After reviewing this information with a packaging engineer who had worked on a new metalized Mylar potato chip bag, he suggested that this could be a useful test in food packaging, since they had many unpredicted failures using seal strengths that were evaluated using standard peel tests. In this case, they finally reverted to shipping samples across the country by truck or airplane to determine if the samples would arrive at their final location intact. Based upon this information, a second set of experiments was initiated using 63 samples of Lay’s Potato Chip bags in which the top, bottom, and back seals were cut into 4 mm strips such that the seal had 2 cm long legs projecting from it. These seals were tested in 180 degree peel mode under stroke control at a peel rate of 1 mm per second.
In general the load to first yield of the seals varied from 51 to 88 grams depending upon the location of the seal. Interestingly, the seal strength varied by the type of potato chip that was located in the bag, although probably different sealing machines were responsible. An additional 60 samples from these potato chip bags were mounted on the same tester. In this case, as before, the samples were cyclically loaded from zero to 40 grams at a frequency of 8 Hz. Again, these samples were loaded at a level well below that shown to be the load at first yield using single pull testing. Failure of these seals resulted in every case within several thousand cycles.
These experiments indicate that standard single pull peel testing at 90 degrees or 180 degrees, and at different pull rates, did not predict the failure of the seals once they were exposed to cyclic loading and actual field use. It is possible that repeated stressing is responsible for at least some of the unpredicted product or packaging failures encountered by manufacturers. Such unpredictability requires engineers to over-design adhesive joints in their products or packaging seals. It is our conclusion that comprehensive testing of packaging and product seals involving adhesive joints should include an evaluation of cyclic peel properties so as to reduce the occurrence of unpredicted failures.
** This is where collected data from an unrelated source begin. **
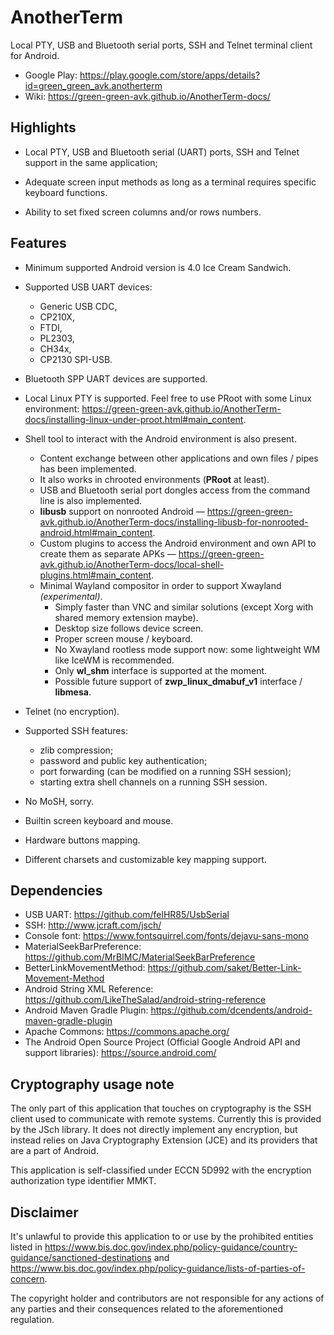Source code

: # AnotherTerm

Local PTY, USB and Bluetooth serial ports, SSH and Telnet terminal client for Android.

* Google Play: <https://play.google.com/store/apps/details?id=green_green_avk.anotherterm>
* Wiki: <https://green-green-avk.github.io/AnotherTerm-docs/>


## Highlights

* Local PTY, USB and Bluetooth serial (UART) ports, SSH and Telnet support in the same application;

* Adequate screen input methods as long as a terminal requires specific keyboard functions.

* Ability to set fixed screen columns and/or rows numbers.


## Features

* Minimum supported Android version is 4.0 Ice Cream Sandwich.

* Supported USB UART devices:
   - Generic USB CDC,
   - CP210X,
   - FTDI,
   - PL2303,
   - CH34x,
   - CP2130 SPI-USB.

* Bluetooth SPP UART devices are supported.

* Local Linux PTY is supported. Feel free to use PRoot with some Linux environment:
<https://green-green-avk.github.io/AnotherTerm-docs/installing-linux-under-proot.html#main_content>.

* Shell tool to interact with the Android environment is also present.
   - Content exchange between other applications and own files / pipes has been implemented.
   - It also works in chrooted environments (**PRoot** at least).
   - USB and Bluetooth serial port dongles access from the command line is also implemented.
   - **libusb** support on nonrooted Android —
<https://green-green-avk.github.io/AnotherTerm-docs/installing-libusb-for-nonrooted-android.html#main_content>.
   - Custom plugins to access the Android environment and own API to create them as separate APKs —
<https://green-green-avk.github.io/AnotherTerm-docs/local-shell-plugins.html#main_content>.
   - Minimal Wayland compositor in order to support Xwayland *(experimental)*.
      * Simply faster than VNC and similar solutions
        (except Xorg with shared memory extension maybe).
      * Desktop size follows device screen.
      * Proper screen mouse / keyboard.
      * No Xwayland rootless mode support now: some lightweight WM like IceWM is recommended.
      * Only **wl_shm** interface is supported at the moment.
      * Possible future support of **zwp_linux_dmabuf_v1** interface / **libmesa**.

* Telnet (no encryption).

* Supported SSH features:
   - zlib compression;
   - password and public key authentication;
   - port forwarding (can be modified on a running SSH session);
   - starting extra shell channels on a running SSH session.

* No MoSH, sorry.

* Builtin screen keyboard and mouse.

* Hardware buttons mapping.

* Different charsets and customizable key mapping support.


## Dependencies

* USB UART: <https://github.com/felHR85/UsbSerial>
* SSH: <http://www.jcraft.com/jsch/>
* Console font: <https://www.fontsquirrel.com/fonts/dejavu-sans-mono>
* MaterialSeekBarPreference: <https://github.com/MrBIMC/MaterialSeekBarPreference>
* BetterLinkMovementMethod: <https://github.com/saket/Better-Link-Movement-Method>
* Android String XML Reference: <https://github.com/LikeTheSalad/android-string-reference>
* Android Maven Gradle Plugin: <https://github.com/dcendents/android-maven-gradle-plugin>
* Apache Commons: <https://commons.apache.org/>
* The Android Open Source Project (Official Google Android API and support libraries):
  <https://source.android.com/>


## Cryptography usage note

The only part of this application that touches on cryptography is the SSH client used to
communicate with remote systems. Currently this is provided by the JSch library.
It does not directly implement any encryption,
but instead relies on Java Cryptography Extension (JCE)
and its providers that are a part of Android.

This application is self-classified under ECCN 5D992 with the encryption authorization
type identifier MMKT.


## Disclaimer

It's unlawful to provide this application to or use by the prohibited entities listed in
<https://www.bis.doc.gov/index.php/policy-guidance/country-guidance/sanctioned-destinations>
and
<https://www.bis.doc.gov/index.php/policy-guidance/lists-of-parties-of-concern>.

The copyright holder and contributors are not responsible for any actions of any parties
and their consequences related to the aforementioned regulation.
1. D.W. Aubrey and M. Sheriff, J. Polymer Sci., Polymer Ed. 18 , 2597 (1980).
2. A. Mayer, T. Pith, G. Hu and M. Lambla, J. Polymer Sci. Part B: Polymer Physics, 33, 1781 (1995).
3. Ibid. 33, 1793 (1995).
4. J.C. Conti, E. R. Strope, and E. Jones, Proceedings of the 20th Annual Meeting of the Adhesion Society, 425-427 (1997).
5. J. C. Conti, E. Jones, E. Strope, and D. Rohde, Proceedings of the 21st Annual Meeting of the Adhesion Society, 418 (1998).